Copyright © 2007 Marjorie Hart
All right reserved.

ISBN: 978-0-06-118952-4


Chapter One

From the top deck of the bus, Marty and I were mesmerized by Fifth Avenue as we watched glamorous stores spring up like pages out of Mademoiselle. Bergdorf Goodman. Bonwit Teller. Cartier. De Pinna. Saks Fifth Avenue. Peck & Peck. We knew all of the stores even if we had never been through any of their doors-or even seen a store bigger than Younkers in Des Moines!

When the Empire State Building loomed ahead, we were speechless. I felt like a princess on a Fourth of July float, looking at my kingdom, which in this case was a landscape of high-fashion show windows, screeching traffic, and the tallest building in the world.

We couldn't stop to sightsee. We were looking for a job.

Marty was holding a Manhattan map in her lap, while I held on to my hat.

"Get ready." She pointed. "Thirty-eighth Street is coming up!"

We barely made it down the narrow circular stairs before the bus took off again. In my eagerness to cross the street, I stepped into the path of a Checker Cab. A man pulled me back and Marty screamed. My heart lurched as I tried to catch my breath. The light changed from red to green, red to green, before I found the courage to step off the curb and cross the street.

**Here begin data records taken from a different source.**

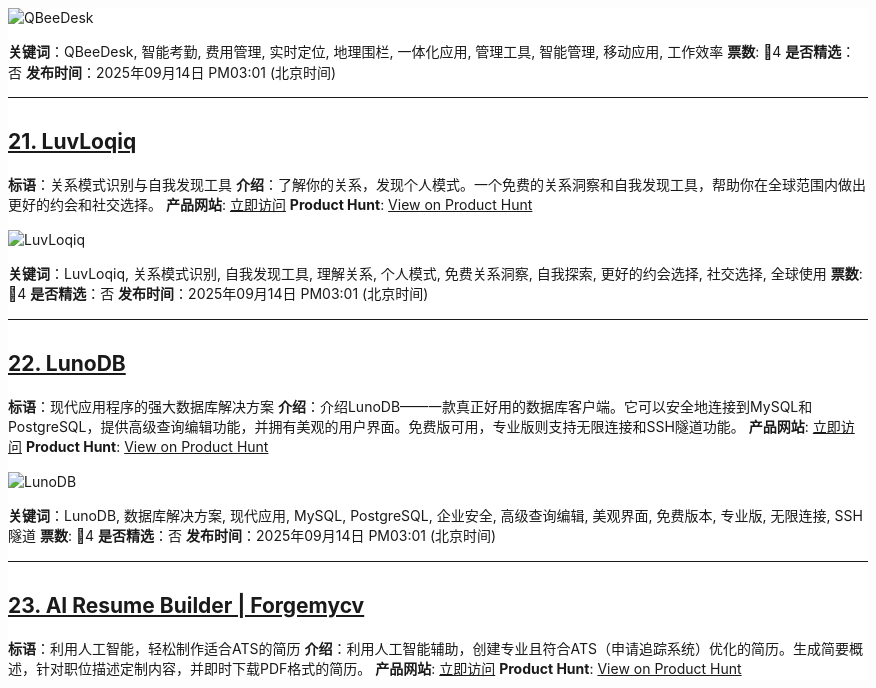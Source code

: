 ![QBeeDesk]()

**关键词**：QBeeDesk, 智能考勤, 费用管理, 实时定位, 地理围栏, 一体化应用, 管理工具, 智能管理, 移动应用, 工作效率
**票数**: 🔺4
**是否精选**：否
**发布时间**：2025年09月14日 PM03:01 (北京时间)

---

## [21. LuvLoqiq](https://www.producthunt.com/products/luvloqiq?utm_campaign=producthunt-api&utm_medium=api-v2&utm_source=Application%3A+daily+ph+%28ID%3A+133301%29)
**标语**：关系模式识别与自我发现工具
**介绍**：了解你的关系，发现个人模式。一个免费的关系洞察和自我发现工具，帮助你在全球范围内做出更好的约会和社交选择。
**产品网站**: [立即访问](https://www.producthunt.com/r/CUHHJEA3PNQAAK?utm_campaign=producthunt-api&utm_medium=api-v2&utm_source=Application%3A+daily+ph+%28ID%3A+133301%29)
**Product Hunt**: [View on Product Hunt](https://www.producthunt.com/products/luvloqiq?utm_campaign=producthunt-api&utm_medium=api-v2&utm_source=Application%3A+daily+ph+%28ID%3A+133301%29)

![LuvLoqiq]()

**关键词**：LuvLoqiq, 关系模式识别, 自我发现工具, 理解关系, 个人模式, 免费关系洞察, 自我探索, 更好的约会选择, 社交选择, 全球使用
**票数**: 🔺4
**是否精选**：否
**发布时间**：2025年09月14日 PM03:01 (北京时间)

---

## [22. LunoDB](https://www.producthunt.com/products/lunodb?utm_campaign=producthunt-api&utm_medium=api-v2&utm_source=Application%3A+daily+ph+%28ID%3A+133301%29)
**标语**：现代应用程序的强大数据库解决方案
**介绍**：介绍LunoDB——一款真正好用的数据库客户端。它可以安全地连接到MySQL和PostgreSQL，提供高级查询编辑功能，并拥有美观的用户界面。免费版可用，专业版则支持无限连接和SSH隧道功能。
**产品网站**: [立即访问](https://www.producthunt.com/r/AAYZLLXYCTZBY7?utm_campaign=producthunt-api&utm_medium=api-v2&utm_source=Application%3A+daily+ph+%28ID%3A+133301%29)
**Product Hunt**: [View on Product Hunt](https://www.producthunt.com/products/lunodb?utm_campaign=producthunt-api&utm_medium=api-v2&utm_source=Application%3A+daily+ph+%28ID%3A+133301%29)

![LunoDB]()

**关键词**：LunoDB, 数据库解决方案, 现代应用, MySQL, PostgreSQL, 企业安全, 高级查询编辑, 美观界面, 免费版本, 专业版, 无限连接, SSH隧道
**票数**: 🔺4
**是否精选**：否
**发布时间**：2025年09月14日 PM03:01 (北京时间)

---

## [23. AI Resume Builder | Forgemycv](https://www.producthunt.com/products/ai-resume-builder-forgemycv?utm_campaign=producthunt-api&utm_medium=api-v2&utm_source=Application%3A+daily+ph+%28ID%3A+133301%29)
**标语**：利用人工智能，轻松制作适合ATS的简历
**介绍**：利用人工智能辅助，创建专业且符合ATS（申请追踪系统）优化的简历。生成简要概述，针对职位描述定制内容，并即时下载PDF格式的简历。
**产品网站**: [立即访问](https://www.producthunt.com/r/M4SNW2MXFS5VL7?utm_campaign=producthunt-api&utm_medium=api-v2&utm_source=Application%3A+daily+ph+%28ID%3A+133301%29)
**Product Hunt**: [View on Product Hunt](https://www.producthunt.com/products/ai-resume-builder-forgemycv?utm_campaign=producthunt-api&utm_medium=api-v2&utm_source=Application%3A+daily+ph+%28ID%3A+133301%29)

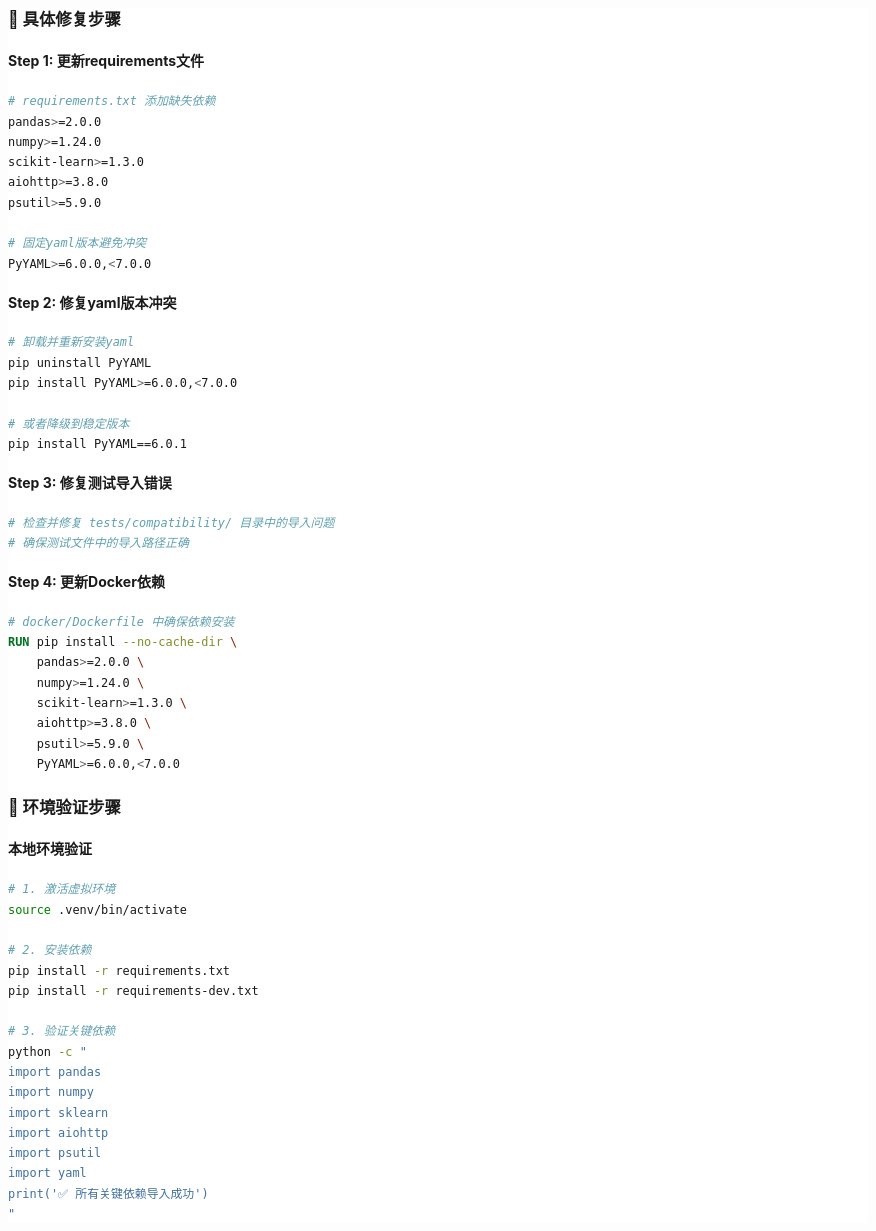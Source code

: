 ### 🔧 具体修复步骤

#### Step 1: 更新requirements文件
```bash
# requirements.txt 添加缺失依赖
pandas>=2.0.0
numpy>=1.24.0
scikit-learn>=1.3.0
aiohttp>=3.8.0
psutil>=5.9.0

# 固定yaml版本避免冲突
PyYAML>=6.0.0,<7.0.0
```

#### Step 2: 修复yaml版本冲突
```bash
# 卸载并重新安装yaml
pip uninstall PyYAML
pip install PyYAML>=6.0.0,<7.0.0

# 或者降级到稳定版本
pip install PyYAML==6.0.1
```

#### Step 3: 修复测试导入错误
```python
# 检查并修复 tests/compatibility/ 目录中的导入问题
# 确保测试文件中的导入路径正确
```

#### Step 4: 更新Docker依赖
```dockerfile
# docker/Dockerfile 中确保依赖安装
RUN pip install --no-cache-dir \
    pandas>=2.0.0 \
    numpy>=1.24.0 \
    scikit-learn>=1.3.0 \
    aiohttp>=3.8.0 \
    psutil>=5.9.0 \
    PyYAML>=6.0.0,<7.0.0
```

### 🧪 环境验证步骤

#### 本地环境验证
```bash
# 1. 激活虚拟环境
source .venv/bin/activate

# 2. 安装依赖
pip install -r requirements.txt
pip install -r requirements-dev.txt

# 3. 验证关键依赖
python -c "
import pandas
import numpy
import sklearn
import aiohttp
import psutil
import yaml
print('✅ 所有关键依赖导入成功')
"

```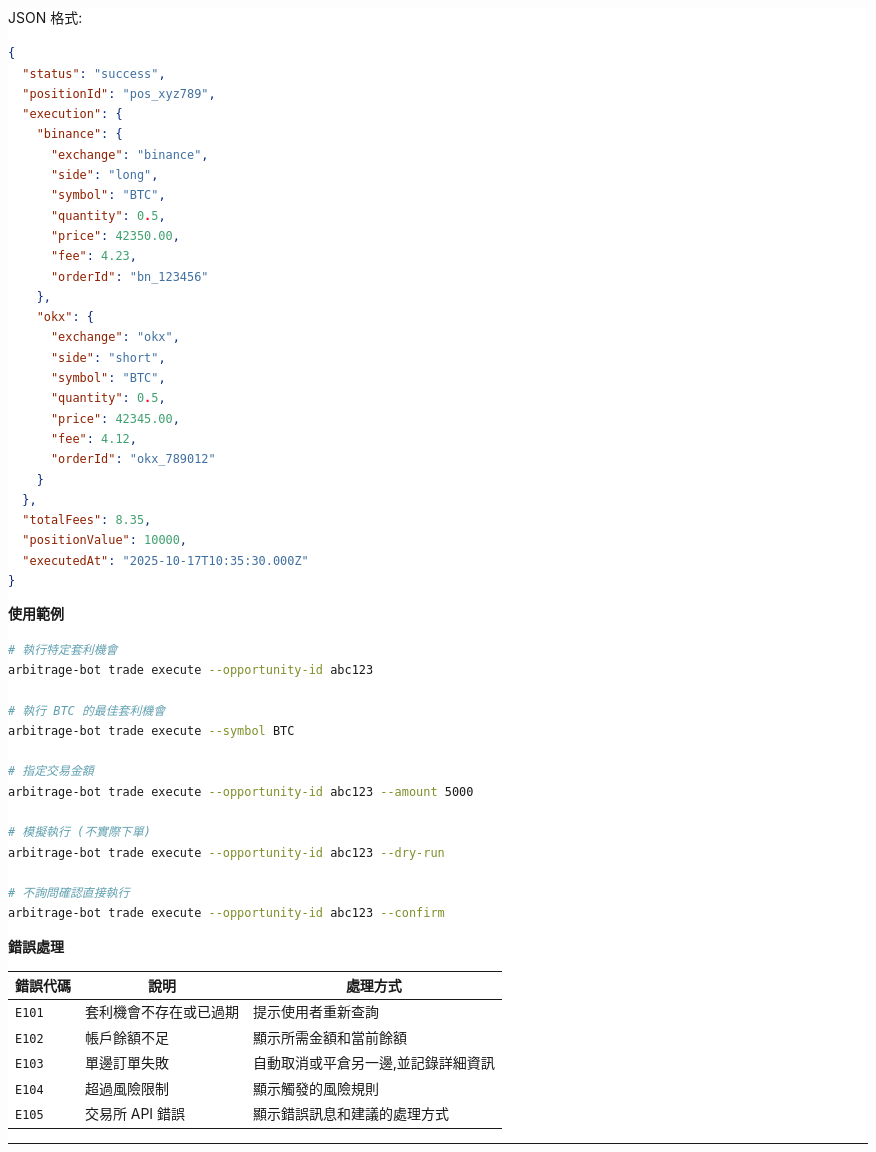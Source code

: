 JSON 格式:
```json
{
  "status": "success",
  "positionId": "pos_xyz789",
  "execution": {
    "binance": {
      "exchange": "binance",
      "side": "long",
      "symbol": "BTC",
      "quantity": 0.5,
      "price": 42350.00,
      "fee": 4.23,
      "orderId": "bn_123456"
    },
    "okx": {
      "exchange": "okx",
      "side": "short",
      "symbol": "BTC",
      "quantity": 0.5,
      "price": 42345.00,
      "fee": 4.12,
      "orderId": "okx_789012"
    }
  },
  "totalFees": 8.35,
  "positionValue": 10000,
  "executedAt": "2025-10-17T10:35:30.000Z"
}
```

**使用範例**

```bash
# 執行特定套利機會
arbitrage-bot trade execute --opportunity-id abc123

# 執行 BTC 的最佳套利機會
arbitrage-bot trade execute --symbol BTC

# 指定交易金額
arbitrage-bot trade execute --opportunity-id abc123 --amount 5000

# 模擬執行 (不實際下單)
arbitrage-bot trade execute --opportunity-id abc123 --dry-run

# 不詢問確認直接執行
arbitrage-bot trade execute --opportunity-id abc123 --confirm
```

**錯誤處理**

| 錯誤代碼 | 說明 | 處理方式 |
|---------|------|---------|
| `E101` | 套利機會不存在或已過期 | 提示使用者重新查詢 |
| `E102` | 帳戶餘額不足 | 顯示所需金額和當前餘額 |
| `E103` | 單邊訂單失敗 | 自動取消或平倉另一邊,並記錄詳細資訊 |
| `E104` | 超過風險限制 | 顯示觸發的風險規則 |
| `E105` | 交易所 API 錯誤 | 顯示錯誤訊息和建議的處理方式 |

---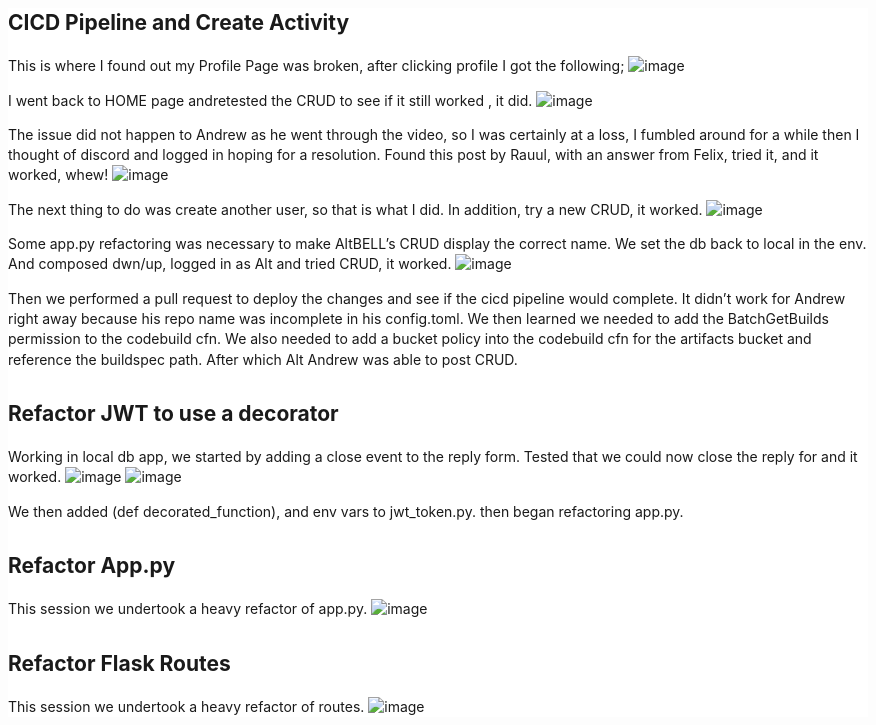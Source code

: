 
## CICD Pipeline and Create Activity

This is where I found out my Profile Page was broken, after clicking profile I got the following;
![image](https://github.com/Warner-Bell/aws-bootcamp-cruddur-2023/assets/100949697/69b0d9be-78be-4b7c-9b99-e82261a17ab8)

I went back to HOME page andretested the CRUD to see if it still worked , it did.
![image](https://github.com/Warner-Bell/aws-bootcamp-cruddur-2023/assets/100949697/1d13e9f0-b3e3-48ac-b702-38b46aaf753d)

The issue did not happen to Andrew as he went through the video, so I was certainly at a loss, I fumbled around for a while then I thought of discord and logged in hoping for a resolution. 
Found this post by Rauul, with an answer from Felix, tried it, and it worked, whew!
![image](https://github.com/Warner-Bell/aws-bootcamp-cruddur-2023/assets/100949697/2177edb7-5830-452f-b055-f0b679d10d39)

The next thing to do was create another user, so that is what I did. In addition, try a new CRUD, it worked.
![image](https://github.com/Warner-Bell/aws-bootcamp-cruddur-2023/assets/100949697/e138edbd-2845-45c4-a30b-b7059d2c4ccb)

Some app.py refactoring was necessary to make AltBELL’s CRUD display the correct name.
We set the db back to local in the env. And composed dwn/up, logged in as Alt and tried CRUD, it worked.
![image](https://github.com/Warner-Bell/aws-bootcamp-cruddur-2023/assets/100949697/7b7f2d68-c9c3-4712-83c7-d1d42e432b17)

Then we performed a pull request to deploy the changes and see if the cicd pipeline would complete. It didn’t work for Andrew right away because his repo name was incomplete in his config.toml. 
We then learned we needed to add the BatchGetBuilds permission to the codebuild cfn. 
We also needed to add a bucket policy into the codebuild cfn for the artifacts bucket and reference the buildspec path. After which Alt Andrew was able to post CRUD.


## Refactor JWT to use a decorator

Working in local db app, we started by adding a close event to the reply form. Tested that we could now close the reply for and it worked.
![image](https://github.com/Warner-Bell/aws-bootcamp-cruddur-2023/assets/100949697/ec6277c8-298d-48d1-941e-6ef29b8869fd)
![image](https://github.com/Warner-Bell/aws-bootcamp-cruddur-2023/assets/100949697/b33faedc-cabc-4a61-96a9-6444d91edd1d)

We then added (def decorated_function), and env vars to jwt_token.py. then began refactoring app.py.

## Refactor App.py

This session we undertook a heavy refactor of app.py.
![image](https://github.com/Warner-Bell/aws-bootcamp-cruddur-2023/assets/100949697/41181784-b41b-499e-b454-1b6915c28f70)


## Refactor Flask Routes

This session we undertook a heavy refactor of routes.
![image](https://github.com/Warner-Bell/aws-bootcamp-cruddur-2023/assets/100949697/cd4c9182-cdb8-4dc3-84be-faab96083e10)
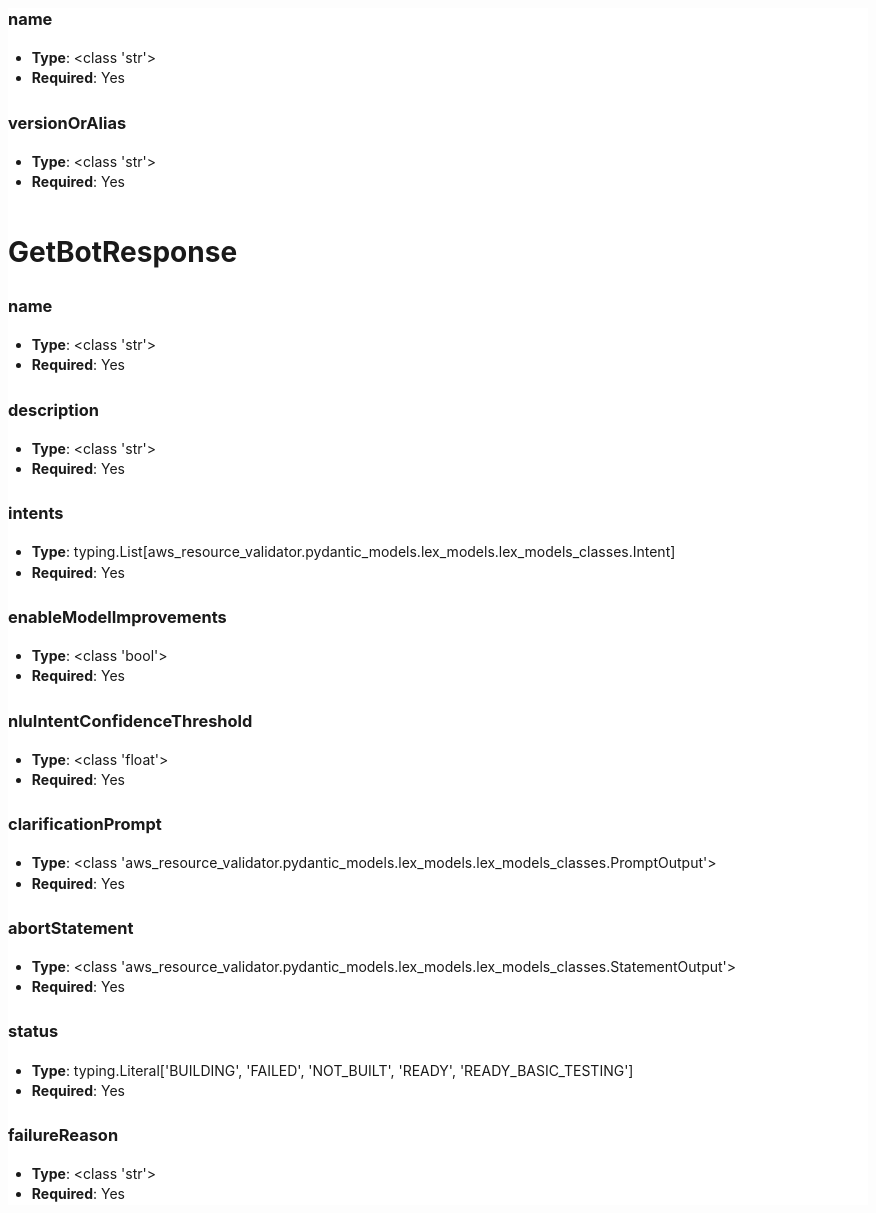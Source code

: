 ### name
- **Type**: <class 'str'>
- **Required**: Yes

### versionOrAlias
- **Type**: <class 'str'>
- **Required**: Yes


# GetBotResponse

### name
- **Type**: <class 'str'>
- **Required**: Yes

### description
- **Type**: <class 'str'>
- **Required**: Yes

### intents
- **Type**: typing.List[aws_resource_validator.pydantic_models.lex_models.lex_models_classes.Intent]
- **Required**: Yes

### enableModelImprovements
- **Type**: <class 'bool'>
- **Required**: Yes

### nluIntentConfidenceThreshold
- **Type**: <class 'float'>
- **Required**: Yes

### clarificationPrompt
- **Type**: <class 'aws_resource_validator.pydantic_models.lex_models.lex_models_classes.PromptOutput'>
- **Required**: Yes

### abortStatement
- **Type**: <class 'aws_resource_validator.pydantic_models.lex_models.lex_models_classes.StatementOutput'>
- **Required**: Yes

### status
- **Type**: typing.Literal['BUILDING', 'FAILED', 'NOT_BUILT', 'READY', 'READY_BASIC_TESTING']
- **Required**: Yes

### failureReason
- **Type**: <class 'str'>
- **Required**: Yes
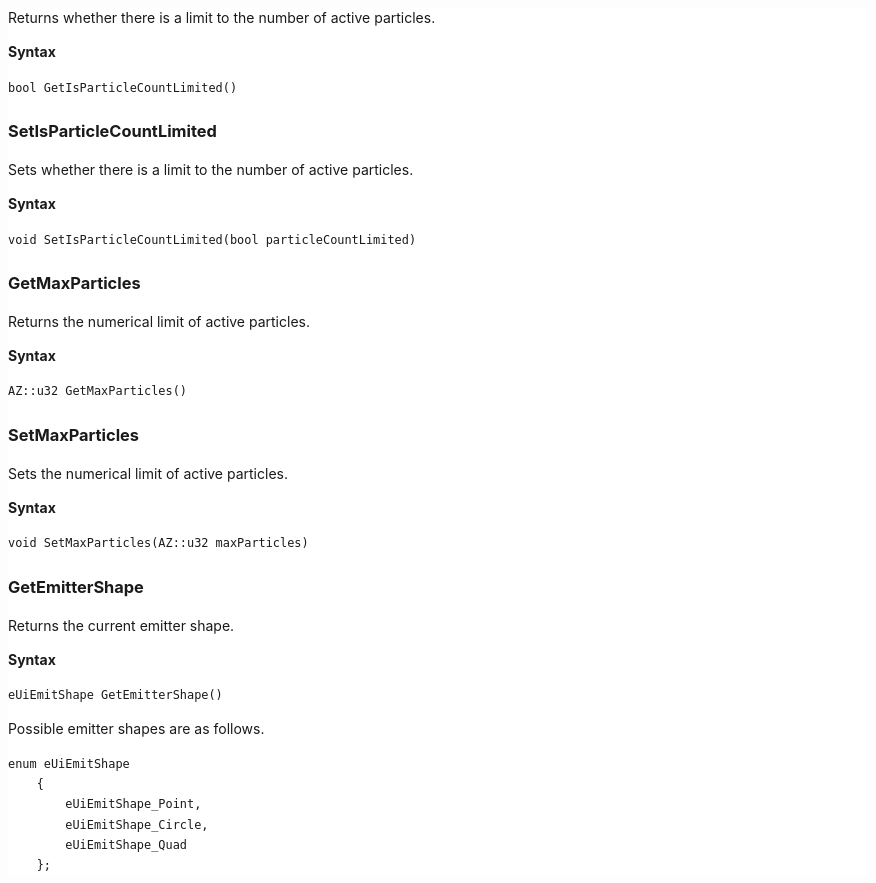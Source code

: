 Returns whether there is a limit to the number of active particles\.

**Syntax**

```
bool GetIsParticleCountLimited()
```

### SetIsParticleCountLimited<a name="lua-scripting-ces-api-ui-uiparticleemittercomponent-setisparticlecountlimited"></a>

Sets whether there is a limit to the number of active particles\.

**Syntax**

```
void SetIsParticleCountLimited(bool particleCountLimited)
```

### GetMaxParticles<a name="lua-scripting-ces-api-ui-uiparticleemittercomponent-getmaxparticles"></a>

Returns the numerical limit of active particles\.

**Syntax**

```
AZ::u32 GetMaxParticles()
```

### SetMaxParticles<a name="lua-scripting-ces-api-ui-uiparticleemittercomponent-setmaxparticles"></a>

Sets the numerical limit of active particles\.

**Syntax**

```
void SetMaxParticles(AZ::u32 maxParticles)
```

### GetEmitterShape<a name="lua-scripting-ces-api-ui-uiparticleemittercomponent-getemittershape"></a>

Returns the current emitter shape\.

**Syntax**

```
eUiEmitShape GetEmitterShape()
```

Possible emitter shapes are as follows\.

```
enum eUiEmitShape
    {
        eUiEmitShape_Point,
        eUiEmitShape_Circle,
        eUiEmitShape_Quad
    };
```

I felt calmer as we enteredLord & Taylor. It was a historic moment. We could be working behind one of their glistening counters as early as tomorrow. In a trance, I followed the scent of Chanel No. 5 past the cosmetics counters and the racks of two-piece bathing suits, Hawaiian dresses, and turbans with sparkling rhinestone clips. By the time we reached the elevator, I had mentally spent my first paycheck.

Opening the door to the employment office, I stared in disbelief. Marty was wide-eyed. There, cramped into a vestibule with overflowing ashtrays, were over thirty girls waiting for applications, some crouched on the floor. Included in that group were a Powers model type in a sleeveless pink linen dress; a pert brunette teetering on four-inch white ankle-strap heels; and two elegant girls with white shantung jackets. Looking at us, they smiled, giggled, and laughed. My face flamed as we squeezed into the line.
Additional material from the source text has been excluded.